Activity. Figure out how many lines in these records contain "SHALL". Only the number belongs in the reply.

[Source records]
_ _ _ _ _
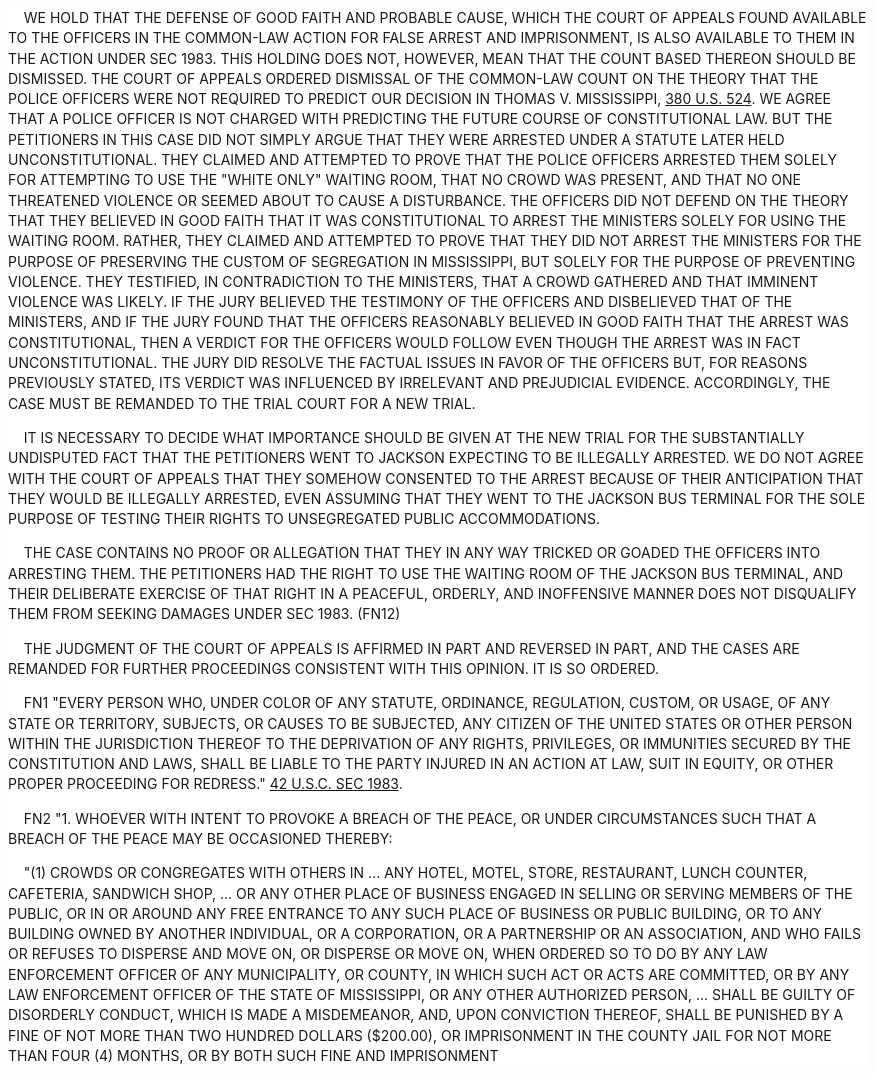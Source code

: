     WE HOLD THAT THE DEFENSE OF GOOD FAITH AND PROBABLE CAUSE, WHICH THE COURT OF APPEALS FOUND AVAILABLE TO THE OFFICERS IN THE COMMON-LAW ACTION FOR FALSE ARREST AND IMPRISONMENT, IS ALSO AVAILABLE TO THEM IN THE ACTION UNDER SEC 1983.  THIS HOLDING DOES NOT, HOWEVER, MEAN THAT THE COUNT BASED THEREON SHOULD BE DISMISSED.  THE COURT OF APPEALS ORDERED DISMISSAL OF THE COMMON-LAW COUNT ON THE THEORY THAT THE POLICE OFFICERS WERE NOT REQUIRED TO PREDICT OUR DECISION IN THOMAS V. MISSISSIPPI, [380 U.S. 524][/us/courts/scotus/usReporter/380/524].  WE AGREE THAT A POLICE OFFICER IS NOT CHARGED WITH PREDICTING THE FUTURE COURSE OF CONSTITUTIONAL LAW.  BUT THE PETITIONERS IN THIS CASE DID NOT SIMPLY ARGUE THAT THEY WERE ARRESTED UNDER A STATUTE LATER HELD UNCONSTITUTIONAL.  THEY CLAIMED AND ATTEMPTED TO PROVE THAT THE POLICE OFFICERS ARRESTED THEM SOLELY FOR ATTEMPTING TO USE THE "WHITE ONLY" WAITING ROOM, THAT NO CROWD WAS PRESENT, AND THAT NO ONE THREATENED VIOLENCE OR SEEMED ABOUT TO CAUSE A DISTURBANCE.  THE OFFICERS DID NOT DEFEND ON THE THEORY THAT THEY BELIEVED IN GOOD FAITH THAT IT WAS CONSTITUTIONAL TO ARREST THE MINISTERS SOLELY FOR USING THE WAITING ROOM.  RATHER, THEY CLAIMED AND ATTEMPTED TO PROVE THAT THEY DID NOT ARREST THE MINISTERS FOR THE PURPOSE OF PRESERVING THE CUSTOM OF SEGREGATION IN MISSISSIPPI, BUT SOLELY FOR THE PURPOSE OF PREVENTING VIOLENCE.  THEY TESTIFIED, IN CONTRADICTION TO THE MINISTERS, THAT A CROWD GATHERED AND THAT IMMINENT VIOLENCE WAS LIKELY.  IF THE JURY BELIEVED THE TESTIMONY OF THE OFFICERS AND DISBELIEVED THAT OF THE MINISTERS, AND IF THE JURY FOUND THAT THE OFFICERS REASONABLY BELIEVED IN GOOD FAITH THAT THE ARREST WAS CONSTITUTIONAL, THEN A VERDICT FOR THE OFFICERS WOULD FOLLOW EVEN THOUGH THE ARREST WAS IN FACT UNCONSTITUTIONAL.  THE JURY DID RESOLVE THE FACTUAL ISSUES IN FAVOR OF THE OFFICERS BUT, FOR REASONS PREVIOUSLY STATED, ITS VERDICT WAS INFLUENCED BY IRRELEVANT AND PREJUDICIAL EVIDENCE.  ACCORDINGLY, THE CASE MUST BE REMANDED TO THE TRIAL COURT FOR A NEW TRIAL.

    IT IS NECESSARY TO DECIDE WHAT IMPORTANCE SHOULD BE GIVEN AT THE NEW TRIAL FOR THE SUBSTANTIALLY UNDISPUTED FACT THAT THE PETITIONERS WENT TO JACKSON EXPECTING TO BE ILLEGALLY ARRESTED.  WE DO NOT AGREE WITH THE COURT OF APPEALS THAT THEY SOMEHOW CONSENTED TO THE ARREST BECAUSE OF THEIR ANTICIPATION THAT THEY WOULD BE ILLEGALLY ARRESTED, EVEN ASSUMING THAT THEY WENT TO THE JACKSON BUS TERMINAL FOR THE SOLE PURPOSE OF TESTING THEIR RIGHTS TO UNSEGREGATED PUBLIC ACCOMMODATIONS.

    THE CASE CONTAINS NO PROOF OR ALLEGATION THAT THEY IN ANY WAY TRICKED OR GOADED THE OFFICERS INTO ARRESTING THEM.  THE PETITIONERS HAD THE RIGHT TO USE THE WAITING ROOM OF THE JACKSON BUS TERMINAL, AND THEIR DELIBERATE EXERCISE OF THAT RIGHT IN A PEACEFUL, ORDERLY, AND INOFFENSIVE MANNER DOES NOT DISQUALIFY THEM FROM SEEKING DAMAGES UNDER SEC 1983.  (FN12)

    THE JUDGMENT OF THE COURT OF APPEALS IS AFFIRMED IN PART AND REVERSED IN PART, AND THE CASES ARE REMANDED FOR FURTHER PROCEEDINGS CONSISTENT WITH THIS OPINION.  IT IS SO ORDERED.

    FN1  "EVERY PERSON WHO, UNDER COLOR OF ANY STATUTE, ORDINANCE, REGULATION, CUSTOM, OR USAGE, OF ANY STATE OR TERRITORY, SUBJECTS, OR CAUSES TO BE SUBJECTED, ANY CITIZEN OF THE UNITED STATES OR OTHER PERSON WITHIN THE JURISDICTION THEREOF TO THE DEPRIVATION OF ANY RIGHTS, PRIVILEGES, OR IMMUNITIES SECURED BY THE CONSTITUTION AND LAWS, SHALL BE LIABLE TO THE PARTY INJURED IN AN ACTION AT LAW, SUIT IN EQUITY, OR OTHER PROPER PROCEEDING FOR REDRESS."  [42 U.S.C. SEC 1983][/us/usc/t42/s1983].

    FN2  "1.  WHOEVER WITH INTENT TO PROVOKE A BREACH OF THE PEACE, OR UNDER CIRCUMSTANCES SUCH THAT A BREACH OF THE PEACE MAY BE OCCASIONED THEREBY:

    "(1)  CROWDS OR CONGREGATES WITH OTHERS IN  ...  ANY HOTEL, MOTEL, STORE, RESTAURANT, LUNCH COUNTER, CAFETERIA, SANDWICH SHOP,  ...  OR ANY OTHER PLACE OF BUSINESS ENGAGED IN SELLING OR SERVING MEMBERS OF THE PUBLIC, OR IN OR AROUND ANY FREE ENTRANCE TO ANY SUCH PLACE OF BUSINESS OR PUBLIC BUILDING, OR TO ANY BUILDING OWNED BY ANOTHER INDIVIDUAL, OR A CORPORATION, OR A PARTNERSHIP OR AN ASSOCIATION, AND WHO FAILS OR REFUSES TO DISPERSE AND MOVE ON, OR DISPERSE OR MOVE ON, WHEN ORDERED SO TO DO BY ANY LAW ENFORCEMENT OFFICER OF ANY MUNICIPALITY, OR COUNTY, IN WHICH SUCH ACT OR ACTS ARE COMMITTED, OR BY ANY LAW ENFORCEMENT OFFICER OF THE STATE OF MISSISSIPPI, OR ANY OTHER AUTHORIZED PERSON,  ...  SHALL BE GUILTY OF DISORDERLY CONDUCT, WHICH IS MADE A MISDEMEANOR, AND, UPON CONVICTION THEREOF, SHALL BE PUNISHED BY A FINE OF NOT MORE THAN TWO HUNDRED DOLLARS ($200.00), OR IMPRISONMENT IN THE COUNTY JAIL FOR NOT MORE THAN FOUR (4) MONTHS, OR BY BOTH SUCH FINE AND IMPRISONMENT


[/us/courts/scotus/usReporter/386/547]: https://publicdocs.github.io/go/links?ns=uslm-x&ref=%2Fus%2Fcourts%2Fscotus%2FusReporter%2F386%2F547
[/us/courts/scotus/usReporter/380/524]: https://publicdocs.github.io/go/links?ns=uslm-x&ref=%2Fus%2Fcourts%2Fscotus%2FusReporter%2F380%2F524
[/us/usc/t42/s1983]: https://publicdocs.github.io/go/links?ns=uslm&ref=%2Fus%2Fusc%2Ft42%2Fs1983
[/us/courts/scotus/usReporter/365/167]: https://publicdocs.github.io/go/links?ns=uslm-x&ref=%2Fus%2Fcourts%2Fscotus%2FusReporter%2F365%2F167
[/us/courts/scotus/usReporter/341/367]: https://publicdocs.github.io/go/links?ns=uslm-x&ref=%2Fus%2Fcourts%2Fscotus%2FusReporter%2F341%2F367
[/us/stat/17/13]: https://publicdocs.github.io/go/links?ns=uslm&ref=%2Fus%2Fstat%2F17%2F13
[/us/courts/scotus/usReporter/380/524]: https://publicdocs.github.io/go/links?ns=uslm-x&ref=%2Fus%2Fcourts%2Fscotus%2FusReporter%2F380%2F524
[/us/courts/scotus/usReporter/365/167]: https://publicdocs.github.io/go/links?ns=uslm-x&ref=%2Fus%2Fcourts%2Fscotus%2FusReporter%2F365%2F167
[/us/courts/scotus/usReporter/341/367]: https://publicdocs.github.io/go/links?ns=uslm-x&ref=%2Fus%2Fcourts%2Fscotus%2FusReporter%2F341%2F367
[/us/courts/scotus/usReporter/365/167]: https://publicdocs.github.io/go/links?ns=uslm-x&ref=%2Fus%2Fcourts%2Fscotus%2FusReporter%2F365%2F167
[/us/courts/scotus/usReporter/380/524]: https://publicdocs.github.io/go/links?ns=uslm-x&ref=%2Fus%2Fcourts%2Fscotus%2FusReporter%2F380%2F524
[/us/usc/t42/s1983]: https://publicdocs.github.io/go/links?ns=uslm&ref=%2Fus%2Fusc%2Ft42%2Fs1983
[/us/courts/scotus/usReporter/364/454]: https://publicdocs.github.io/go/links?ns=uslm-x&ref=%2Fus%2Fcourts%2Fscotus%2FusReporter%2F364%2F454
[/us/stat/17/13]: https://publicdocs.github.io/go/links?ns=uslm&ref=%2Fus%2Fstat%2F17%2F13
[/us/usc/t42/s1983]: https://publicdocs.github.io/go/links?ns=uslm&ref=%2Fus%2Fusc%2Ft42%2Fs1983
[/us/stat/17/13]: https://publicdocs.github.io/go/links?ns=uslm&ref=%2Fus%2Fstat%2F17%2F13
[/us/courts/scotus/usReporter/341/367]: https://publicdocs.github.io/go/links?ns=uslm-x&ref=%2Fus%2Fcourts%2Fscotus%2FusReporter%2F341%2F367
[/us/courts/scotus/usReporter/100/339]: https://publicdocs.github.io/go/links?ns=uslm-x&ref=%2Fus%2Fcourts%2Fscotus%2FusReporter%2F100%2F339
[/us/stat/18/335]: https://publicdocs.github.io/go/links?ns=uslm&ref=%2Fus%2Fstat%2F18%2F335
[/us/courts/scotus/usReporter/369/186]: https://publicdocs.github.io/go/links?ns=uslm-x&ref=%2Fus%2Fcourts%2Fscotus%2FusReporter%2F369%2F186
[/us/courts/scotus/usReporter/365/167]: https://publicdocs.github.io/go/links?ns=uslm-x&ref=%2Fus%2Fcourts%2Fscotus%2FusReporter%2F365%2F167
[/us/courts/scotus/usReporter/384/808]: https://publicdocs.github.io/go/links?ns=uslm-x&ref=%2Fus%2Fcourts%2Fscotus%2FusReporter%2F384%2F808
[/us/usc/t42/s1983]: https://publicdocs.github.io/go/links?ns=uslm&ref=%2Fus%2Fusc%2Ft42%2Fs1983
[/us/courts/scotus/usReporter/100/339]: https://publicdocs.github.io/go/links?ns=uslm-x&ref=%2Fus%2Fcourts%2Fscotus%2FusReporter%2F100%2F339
_ _ _ _ _
Exercise answer. 2